▶ Dataset records:

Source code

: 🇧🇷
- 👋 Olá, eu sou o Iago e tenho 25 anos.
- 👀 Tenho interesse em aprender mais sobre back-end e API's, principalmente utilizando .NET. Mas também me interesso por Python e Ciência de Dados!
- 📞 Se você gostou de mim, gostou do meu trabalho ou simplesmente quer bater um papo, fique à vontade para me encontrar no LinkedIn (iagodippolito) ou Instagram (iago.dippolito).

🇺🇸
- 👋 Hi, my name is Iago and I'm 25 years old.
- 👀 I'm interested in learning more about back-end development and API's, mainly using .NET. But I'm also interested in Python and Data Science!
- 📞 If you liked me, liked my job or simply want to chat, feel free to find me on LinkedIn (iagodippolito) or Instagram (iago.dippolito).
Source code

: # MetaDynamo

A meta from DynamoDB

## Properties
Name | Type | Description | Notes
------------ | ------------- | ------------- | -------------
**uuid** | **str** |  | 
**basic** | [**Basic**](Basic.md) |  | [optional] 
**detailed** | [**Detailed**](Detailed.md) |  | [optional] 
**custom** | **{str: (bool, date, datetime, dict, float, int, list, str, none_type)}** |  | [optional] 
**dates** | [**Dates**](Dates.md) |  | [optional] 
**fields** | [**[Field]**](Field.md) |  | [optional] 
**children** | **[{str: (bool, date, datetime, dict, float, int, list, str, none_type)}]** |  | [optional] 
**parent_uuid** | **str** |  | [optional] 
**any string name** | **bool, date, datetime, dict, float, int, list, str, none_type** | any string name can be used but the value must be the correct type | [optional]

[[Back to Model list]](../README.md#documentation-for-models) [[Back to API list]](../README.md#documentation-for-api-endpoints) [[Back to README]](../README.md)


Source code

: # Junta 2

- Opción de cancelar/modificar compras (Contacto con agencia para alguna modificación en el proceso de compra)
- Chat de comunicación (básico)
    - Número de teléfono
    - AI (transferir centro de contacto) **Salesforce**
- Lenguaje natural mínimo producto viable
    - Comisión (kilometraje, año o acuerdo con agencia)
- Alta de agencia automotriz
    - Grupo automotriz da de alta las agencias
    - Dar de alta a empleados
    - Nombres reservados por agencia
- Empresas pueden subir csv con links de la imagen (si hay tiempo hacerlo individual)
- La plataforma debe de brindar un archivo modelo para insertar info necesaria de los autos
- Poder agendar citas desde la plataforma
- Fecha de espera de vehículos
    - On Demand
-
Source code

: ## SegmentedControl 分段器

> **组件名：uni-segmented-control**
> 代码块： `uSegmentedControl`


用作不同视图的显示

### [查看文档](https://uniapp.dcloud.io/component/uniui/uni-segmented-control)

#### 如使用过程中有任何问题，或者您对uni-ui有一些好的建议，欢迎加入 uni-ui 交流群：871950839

▶ Your objective: Repeat, word for word, the lines above between the line holding "- Empresas pueden" and the line holding "### [查看文档](htt", inclusive; omit everything else.

▶ Solved problem:
- Empresas pueden subir csv con links de la imagen (si hay tiempo hacerlo individual)
- La plataforma debe de brindar un archivo modelo para insertar info necesaria de los autos
- Poder agendar citas desde la plataforma
- Fecha de espera de vehículos
    - On Demand
-
Source code

: ## SegmentedControl 分段器

> **组件名：uni-segmented-control**
> 代码块： `uSegmentedControl`


用作不同视图的显示

### [查看文档](https://uniapp.dcloud.io/component/uniui/uni-segmented-control)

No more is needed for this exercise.